With v14.2.1, I was sometimes assisting it with lane changes, and felt it was in the wrong place at the wrong time more frequently than ever before.
However, this was one of the best-performing FSD versions in recent memory, and I really did not have any complaints on the highway. Speed, maneuvering, lane switching, routing, and aggressiveness were all perfect.
Lane Changes
v14.2.1 had a tendency to be a little more timid when changing lanes, which was sort of frustrating at times. When the car decides to change lanes and turn on its signal, it needs to pull the trigger and change lanes.
It also changed lanes at extremely unnecessary times, which was a real frustration.
There were no issues today on v14.2.1.25; lane changes were super confident, executed at the correct time, and in the correct fashion. It made good decisions on when to get into the right lane when proceeding toward its exit.

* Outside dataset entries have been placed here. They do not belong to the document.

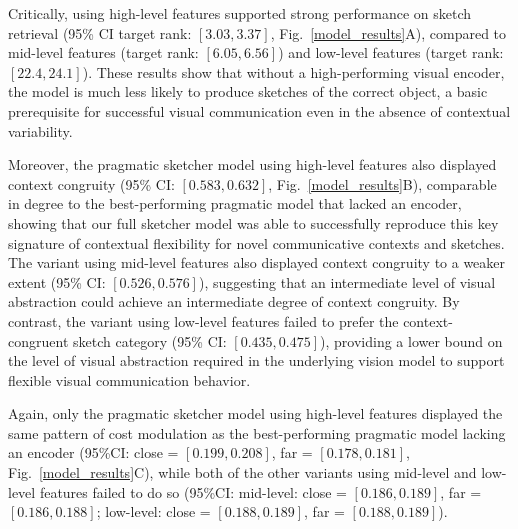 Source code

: \documentclass[9pt,twocolumn,twoside]{pnas-new}
\begin{document}
Critically, using high-level features supported strong performance on sketch retrieval (95\% CI target rank: $[3.03, 3.37]$, Fig.~\ref{model_results}A), compared to mid-level features (target rank: $[6.05, 6.56]$) and low-level features (target rank: $[22.4, 24.1]$). 
These results show that without a high-performing visual encoder, the model is much less likely to produce sketches of the correct object, a basic prerequisite for successful visual communication even in the absence of contextual variability. 

Moreover, the pragmatic sketcher model using high-level features also displayed context congruity (95\% CI: $[0.583, 0.632]$, Fig.~\ref{model_results}B), comparable in degree to the best-performing pragmatic model that lacked an encoder, showing that our full sketcher model was able to successfully reproduce this key signature of contextual flexibility for novel communicative contexts and sketches. 
The variant using mid-level features also displayed context congruity to a weaker extent (95\% CI: $[0.526, 0.576]$), suggesting that an intermediate level of visual abstraction could achieve an intermediate degree of context congruity. 
By contrast, the variant using low-level features failed to prefer the context-congruent sketch category (95\% CI: $[0.435, 0.475]$), providing a lower bound on the level of visual abstraction required in the underlying vision model to support flexible visual communication behavior. 

Again, only the pragmatic sketcher model using high-level features displayed the same pattern of cost modulation as the best-performing pragmatic model lacking an encoder (95\%CI: close = $[0.199, 0.208]$, far = $[0.178, 0.181]$, Fig.~\ref{model_results}C), while both of the other variants using mid-level and low-level features failed to do so (95\%CI: mid-level: close = $[0.186, 0.189]$, far = $[0.186, 0.188]$; low-level: close = $[0.188, 0.189]$, far = $[0.188, 0.189]$).  
\end{document}
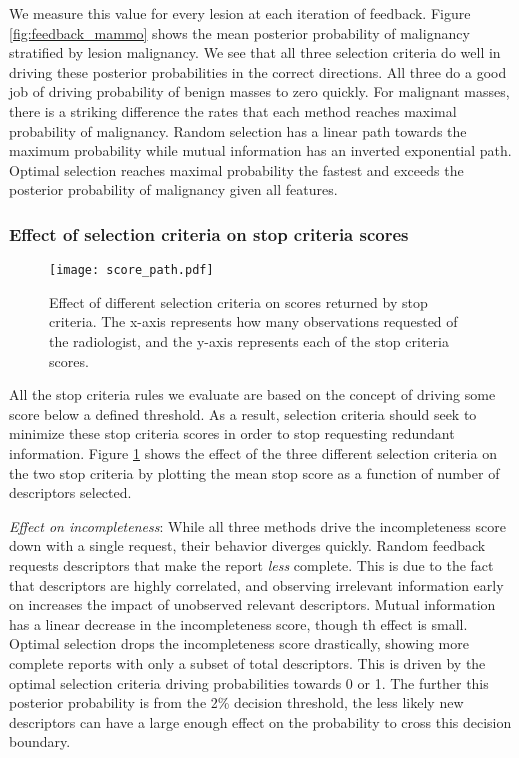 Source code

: We measure this value for every lesion at each iteration of feedback. Figure \ref{fig:feedback_mammo} shows the mean posterior probability of malignancy stratified by lesion malignancy. We see that all three selection criteria do well in driving these posterior probabilities in the correct directions. All three do a good job of driving probability of benign masses to zero quickly. For malignant masses, there is a striking difference the rates that each method reaches maximal probability of malignancy. Random selection has a linear path towards the maximum probability while mutual information has an inverted exponential path. Optimal selection reaches maximal probability the fastest and exceeds the posterior probability of malignancy given all features.

\subsubsection{Effect of selection criteria on stop criteria scores}

\begin{figure}[h]
	\centering
	\texttt{[image: score\_path.pdf]}
	\caption[Effect of selection criteria on stop criteria scores]{Effect of different selection criteria on scores returned by stop criteria. The x-axis represents how many observations requested of the radiologist, and the y-axis represents each of the stop criteria scores.}
	\label{fig:feedback_score_path}
\end{figure} 

All the stop criteria rules we evaluate are based on the concept of driving some score below a defined threshold. As a result, selection criteria should seek to minimize these stop criteria scores in order to stop requesting redundant information. Figure \ref{fig:feedback_score_path} shows the effect of the three different selection criteria on the two stop criteria by plotting the mean stop score as a function of number of descriptors selected.

\emph{Effect on incompleteness}:
While all three methods drive the incompleteness score down with a single request, their behavior diverges quickly. Random feedback requests descriptors that make the report \emph{less} complete. This is due to the fact that descriptors are highly correlated, and observing irrelevant information early on increases the impact of unobserved relevant descriptors. Mutual information has a linear decrease in the incompleteness score, though th effect is small. Optimal selection drops the incompleteness score drastically, showing more complete reports with only a subset of total descriptors. This is driven by the optimal selection criteria driving probabilities towards 0 or 1. The further this posterior probability is from the 2\% decision threshold, the less likely new descriptors can have a large enough effect on the probability to cross this decision boundary.

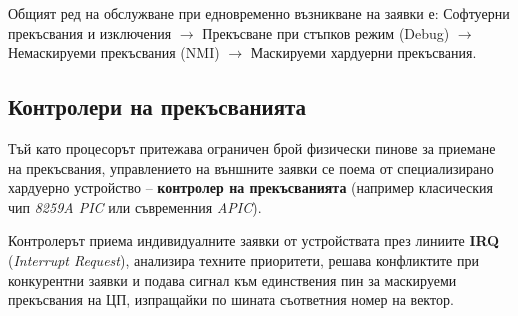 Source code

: \documentclass{scrartcl}
\begin{document}
\begin{FlushLeft}
Общият ред на обслужване при едновременно възникване на заявки е:
Софтуерни прекъсвания и изключения $\rightarrow$ Прекъсване при стъпков режим (Debug) $\rightarrow$ Немаскируеми прекъсвания (NMI) $\rightarrow$ Маскируеми хардуерни прекъсвания.

\subsection{Контролери на прекъсванията}
Тъй като процесорът притежава ограничен брой физически пинове за приемане на прекъсвания, управлението на външните заявки се поема от специализирано хардуерно устройство – \textbf{контролер на прекъсванията} (например класическия чип \textit{8259A PIC} или съвременния \textit{APIC}).

Контролерът приема индивидуалните заявки от устройствата през линиите \textbf{IRQ} (\textit{Interrupt Request}), анализира техните приоритети, решава конфликтите при конкурентни заявки и подава сигнал към единствения пин за маскируеми прекъсвания на ЦП, изпращайки по шината съответния номер на вектор.

\end{FlushLeft}
\end{document}
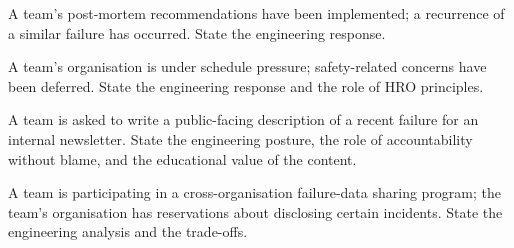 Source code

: \begin{exercise}
A team's post-mortem recommendations have been implemented; a recurrence of a similar failure has occurred. State the engineering response.
\end{exercise}

\begin{exercise}
A team's organisation is under schedule pressure; safety-related concerns have been deferred. State the engineering response and the role of HRO principles.
\end{exercise}

\begin{exercise}
A team is asked to write a public-facing description of a recent failure for an internal newsletter. State the engineering posture, the role of accountability without blame, and the educational value of the content.
\end{exercise}

\begin{exercise}
A team is participating in a cross-organisation failure-data sharing program; the team's organisation has reservations about disclosing certain incidents. State the engineering analysis and the trade-offs.
\end{exercise}
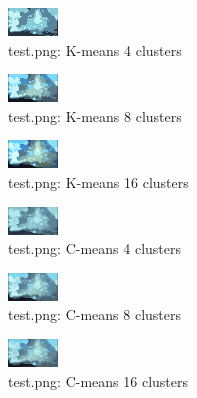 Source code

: \documentclass{article}
\begin{document}
  \begin{figure}[h]
    \centering
    \includegraphics[scale=6]{images/result_test_k_4.png}
    \caption{test.png: K-means 4 clusters}
    \label{fig:}
  \end{figure}

  \begin{figure}[h]
    \centering
    \includegraphics[scale=6]{images/result_test_k_8.png}
    \caption{test.png: K-means 8 clusters}
    \label{fig:}
  \end{figure}

  \begin{figure}[h]
    \centering
    \includegraphics[scale=6]{images/result_test_k_16.png}
    \caption{test.png: K-means 16 clusters}
    \label{fig:}
  \end{figure}

  \begin{figure}[h]
    \centering
    \includegraphics[scale=6]{images/result_test_c_4.png}
    \caption{test.png: C-means 4 clusters}
    \label{fig:}
  \end{figure}

  \begin{figure}[h]
    \centering
    \includegraphics[scale=6]{images/result_test_c_8.png}
    \caption{test.png: C-means 8 clusters}
    \label{fig:}
  \end{figure}

  \begin{figure}[h]
    \centering
    \includegraphics[scale=6]{images/result_test_c_16.png}
    \caption{test.png: C-means 16 clusters}
    \label{fig:}
  \end{figure}
\end{document}
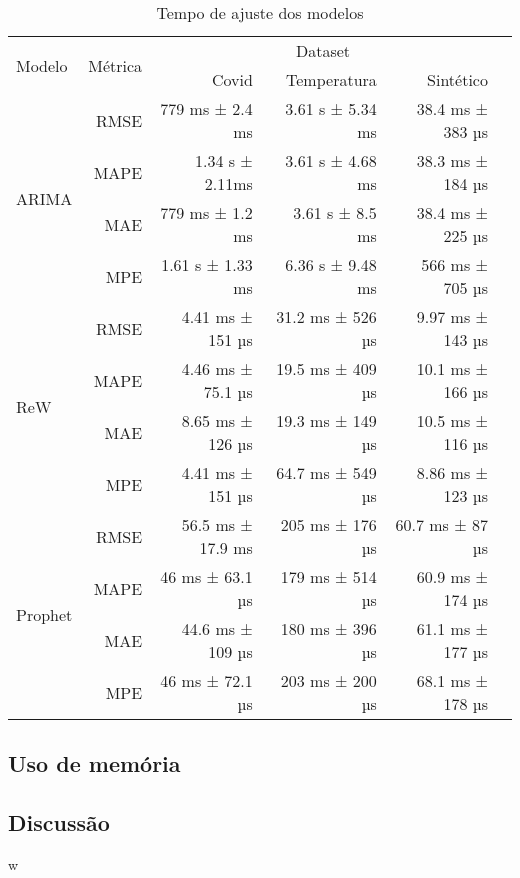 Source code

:\begin{table}[!htp]\centering
    \caption{Tempo de ajuste dos modelos}\label{tab: }
    \scriptsize
    \begin{tabular}{lrrrrr}\toprule
    \multirow{2}{*}{Modelo} &\multirow{2}{*}{Métrica} &\multicolumn{3}{c}{Dataset} \\\cmidrule{3-5}
    & &Covid &Temperatura &Sintético \\\midrule
    \multirow{4}{*}{ARIMA} &RMSE &779 ms ± 2.4 ms &3.61 s ± 5.34 ms &38.4 ms ± 383 µs \\
    &MAPE &1.34 s ± 2.11ms &3.61 s ± 4.68 ms &38.3 ms ± 184 µs \\
    &MAE &779 ms ± 1.2 ms &3.61 s ± 8.5 ms &38.4 ms ± 225 µs \\
    &MPE &1.61 s ± 1.33 ms &6.36 s ± 9.48 ms &566 ms ± 705 µs \\\midrule
    \multirow{4}{*}{ReW} &RMSE &4.41 ms ± 151 µs &31.2 ms ± 526 µs &9.97 ms ± 143 µs \\
    &MAPE &4.46 ms ± 75.1 µs &19.5 ms ± 409 µs &10.1 ms ± 166 µs \\
    &MAE &8.65 ms ± 126 µs &19.3 ms ± 149 µs &10.5 ms ± 116 µs \\
    &MPE &4.41 ms ± 151 µs &64.7 ms ± 549 µs &8.86 ms ± 123 µs \\\midrule
    \multirow{4}{*}{Prophet} &RMSE &56.5 ms ± 17.9 ms &205 ms ± 176 µs &60.7 ms ± 87 µs \\
    &MAPE &46 ms ± 63.1 µs &179 ms ± 514 µs &60.9 ms ± 174 µs \\
    &MAE &44.6 ms ± 109 µs &180 ms ± 396 µs &61.1 ms ± 177 µs \\
    &MPE &46 ms ± 72.1 µs &203 ms ± 200 µs &68.1 ms ± 178 µs \\
    \bottomrule
    \end{tabular}
\end{table}

\subsection{Uso de memória}

\subsection{Discussão}
w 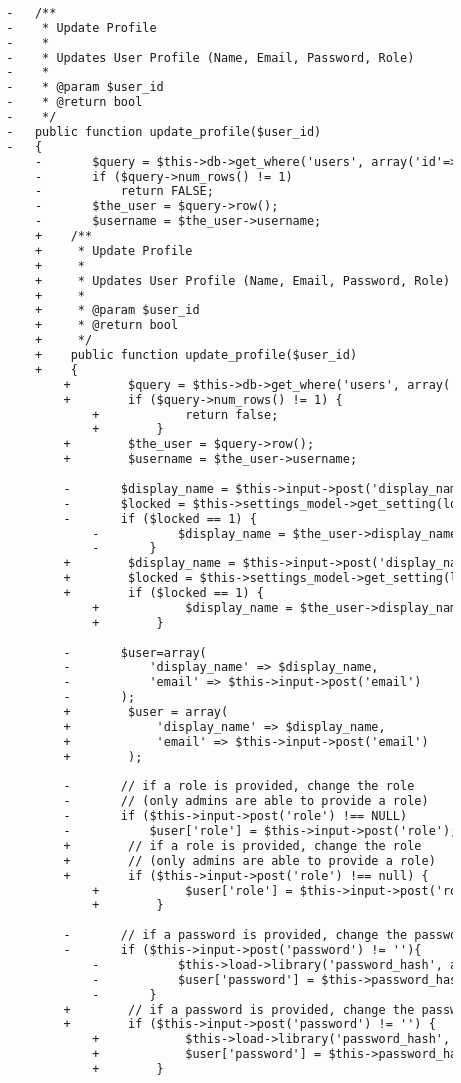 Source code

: \begin{lstlisting}[language=diff, caption=Perubahan pada kode User\_model.php]
		
		-	/**
		-	 * Update Profile
		-	 *
		-	 * Updates User Profile (Name, Email, Password, Role)
		-	 *
		-	 * @param $user_id
		-	 * @return bool
		-	 */
		-	public function update_profile($user_id)
		-	{
			-		$query = $this->db->get_where('users', array('id'=>$user_id));
			-		if ($query->num_rows() != 1)
			-			return FALSE;
			-		$the_user = $query->row();
			-		$username = $the_user->username;
			+    /**
			+     * Update Profile
			+     *
			+     * Updates User Profile (Name, Email, Password, Role)
			+     *
			+     * @param $user_id
			+     * @return bool
			+     */
			+    public function update_profile($user_id)
			+    {
				+        $query = $this->db->get_where('users', array('id' => $user_id));
				+        if ($query->num_rows() != 1) {
					+            return false;
					+        }
				+        $the_user = $query->row();
				+        $username = $the_user->username;
				
				-		$display_name = $this->input->post('display_name');
				-		$locked = $this->settings_model->get_setting(lock_student_display_name);
				-		if ($locked == 1) {
					-			$display_name = $the_user->display_name;
					-		}
				+        $display_name = $this->input->post('display_name');
				+        $locked = $this->settings_model->get_setting(lock_student_display_name);
				+        if ($locked == 1) {
					+            $display_name = $the_user->display_name;
					+        }
				
				-		$user=array(
				-			'display_name' => $display_name,
				-			'email' => $this->input->post('email')
				-		);
				+        $user = array(
				+            'display_name' => $display_name,
				+            'email' => $this->input->post('email')
				+        );
				
				-		// if a role is provided, change the role
				-		// (only admins are able to provide a role)
				-		if ($this->input->post('role') !== NULL)
				-			$user['role'] = $this->input->post('role');
				+        // if a role is provided, change the role
				+        // (only admins are able to provide a role)
				+        if ($this->input->post('role') !== null) {
					+            $user['role'] = $this->input->post('role');
					+        }
				
				-		// if a password is provided, change the password:
				-		if ($this->input->post('password') != ''){
					-			$this->load->library('password_hash', array(8, FALSE));
					-			$user['password'] = $this->password_hash->HashPassword($this->input->post('password'));
					-		}
				+        // if a password is provided, change the password:
				+        if ($this->input->post('password') != '') {
					+            $this->load->library('password_hash', array(8, false));
					+            $user['password'] = $this->password_hash->HashPassword($this->input->post('password'));
					+        }
				

\end{lstlisting}
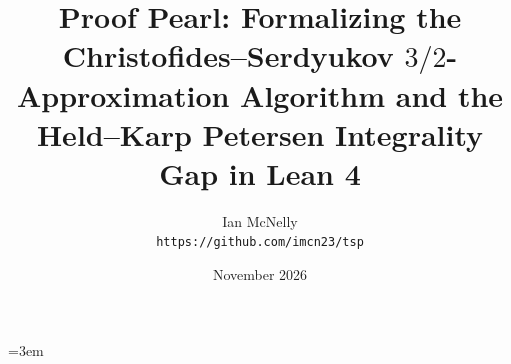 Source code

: \documentclass[10pt,twocolumn,a4paper]{article}
\title{\large\textbf{Proof Pearl: Formalizing the Christofides--Serdyukov $3/2$-Approximation Algorithm and the Held--Karp Petersen Integrality Gap in Lean 4}}
\author{\normalsize Ian McNelly \\ \small\texttt{https://github.com/imcn23/tsp}}
\date{\small November 2026}
\theoremstyle{definition}
\theoremstyle{remark}
\renewcommand{\_}{\origunderscore\allowbreak}
\begin{document}
\emergencystretch=3em
\maketitle


\end{document}
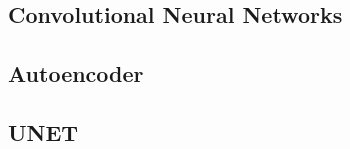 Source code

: 








\subsection{Convolutional Neural Networks}
\subsection{Autoencoder}
\cite{goodfellowDeepLearning2016}
\subsection{UNET}





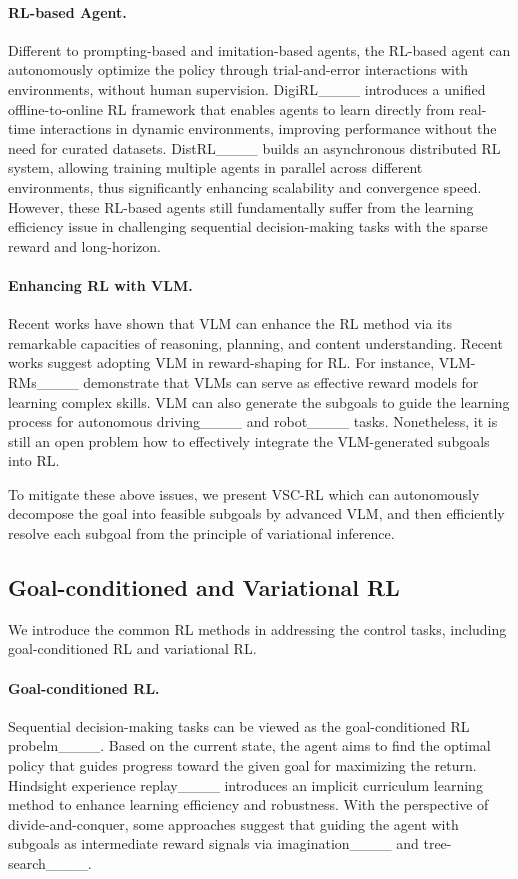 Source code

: \paragraph{RL-based Agent.}
Different to prompting-based and imitation-based agents, the RL-based agent can autonomously optimize the policy through trial-and-error interactions with environments, without human supervision.
DigiRL____ introduces a unified offline-to-online RL framework that enables agents to learn directly from real-time interactions in dynamic environments, improving performance without the need for curated datasets.
DistRL____ builds an asynchronous distributed RL system, allowing training multiple agents in parallel across different environments, thus significantly enhancing scalability and convergence speed.
However, these RL-based agents still fundamentally suffer from the learning efficiency issue in challenging sequential decision-making tasks with the sparse reward and long-horizon.


\paragraph{Enhancing RL with VLM.}
Recent works have shown that VLM can enhance the RL method via its remarkable capacities of reasoning, planning, and content understanding.
Recent works suggest adopting VLM in reward-shaping for RL.
For instance, VLM-RMs____ demonstrate that VLMs can serve as effective reward models for learning complex skills.
VLM can also generate the subgoals to guide the learning process for autonomous driving____ and robot____ tasks.
Nonetheless, it is still an open problem how to effectively integrate the VLM-generated subgoals into RL.

To mitigate these above issues, we present VSC-RL which can autonomously decompose the goal into feasible subgoals by advanced VLM, and then efficiently resolve each subgoal from the principle of variational inference.


\subsection{Goal-conditioned and Variational RL}
We introduce the common RL methods in addressing the control tasks, including goal-conditioned RL and variational RL.

\paragraph{Goal-conditioned RL.}
Sequential decision-making tasks can be viewed as the goal-conditioned RL probelm____.
Based on the current state, the agent aims to find the optimal policy that guides progress toward the given goal for maximizing the return.
Hindsight experience replay____ introduces an implicit curriculum learning method to enhance learning efficiency and robustness.
With the perspective of divide-and-conquer, some approaches suggest that guiding the agent with subgoals as intermediate reward signals via imagination____ and tree-search____.


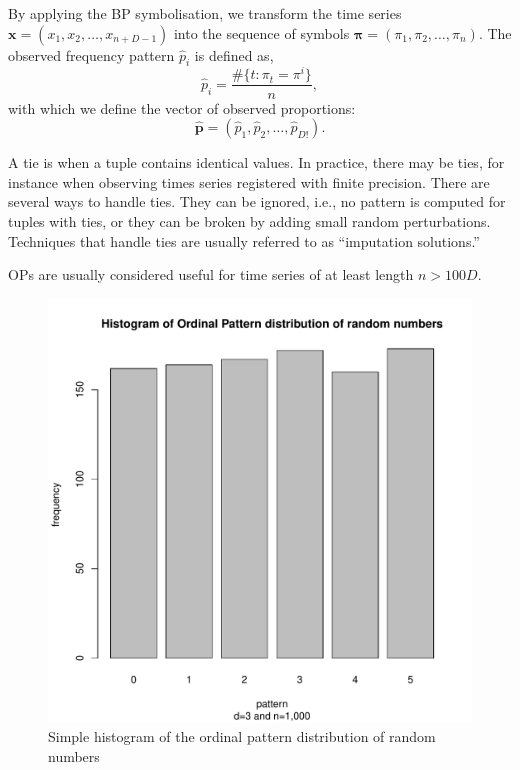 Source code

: By applying the BP symbolisation, we transform the time series 
$\bm x = (x_1, x_2, \dots, x_{n+D-1})$ into the sequence of symbols
$\bm \pi = (\pi_1, \pi_2,\dots, \pi_n)$.
The observed frequency pattern $\widehat{p}_i$ is defined as,
$$
\widehat{p}_i=\frac{\#\{t : \pi_t = \pi^i\}}{n} ,
$$
with which we define the vector of observed proportions:
$$
\widehat{\bm p} = (\widehat{p}_1, \widehat{p}_2, \dots, \widehat{p}_{D!}).
$$



A tie is when a tuple contains identical values. In practice, there may be ties, for instance when observing times series registered with finite precision.
There are several ways to handle ties.
They can be ignored, i.e., no pattern is computed for tuples with ties,
or they can be broken by adding small random perturbations. 
Techniques that handle ties are usually referred to as ``imputation solutions.''

OPs are usually considered useful for time series of at least length $n>100D$.

\begin{figure}
    \centering
    \includegraphics[width=\textwidth,keepaspectratio]{./powerlaw/histogram.pdf}
    \caption{Simple histogram of the ordinal pattern distribution of random numbers}
\end{figure}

It was one of the first times in a while that I did not feel as if I needed to nudge it to change lanes. I was very impressed.
Speed Limit Recognition
So, this is a complex issue. With v14.2.1, there were many times when it would see a Speed Limit sign that was not meant for the car (one catered for tractor trailers, for example) or even a route sign, and it would incorrectly adjust the speed. It did this on the highway several times, mistaking a Route 30 sign for a 30 MPH sign, then beginning to decelerate from 55 MPH to 30 MPH on the highway.
This required an intervention. I also had an issue leaving a drive-thru Christmas lights display, where the owners of the private property had a 15 MPH sign posted nearly every 200 yards for about a mile and a half.
The car identified it as a 55 MPH sign and sped up significantly. This caused an intervention, and I had to drive manually.
It seems like FSD v14.2.1.25 is now less reliant on the signage (maybe because it was incorrectly labeling it) and more reliant on map data or the behavior of nearby traffic.
A good example was on the highway today: despite the car reading that Route 30 sign and the Speed Limit sign on the center screen reading 30 MPH, the car did not decelerate. It continued at the same speed, but I’m not sure if that’s because of traffic or map data:
🚨 We listened to and read a lot of you who had a complaint of Tesla Full Self-Driving v14.2.1 incorrectly reading Speed Limit signs
This appears to be resolved in v14.2.1.25.
Here’s a breakdown: pic.twitter.com/TEP03xrMbt
— TESLARATI (@Teslarati) December 13, 2025
A Lone Complaint
Tesla has said future updates will include parking improvements, and I’m really anxious for them, because parking is not great. I’ve had some real issues with it over the past couple of months.
Today was no different:
🚨 My lone complaint with my drive on Tesla FSD v14.2.1.25 was this strange parking instance.
FSD swung out wide to the left to pull into this spot and this is where it seemed to be stumped. I gave it about 10 seconds after the car just stopped moving for it to make some… https://t.co/ZEkhTHOihG pic.twitter.com/TRemXu5DLf
— TESLARATI (@Teslarati) December 13, 2025
Full Self-Driving v14.2.1.25 is really a massive improvement over past versions, and it seems apparent that Tesla took its time with fixing the bugs, especially with highway operation on v14.2.1.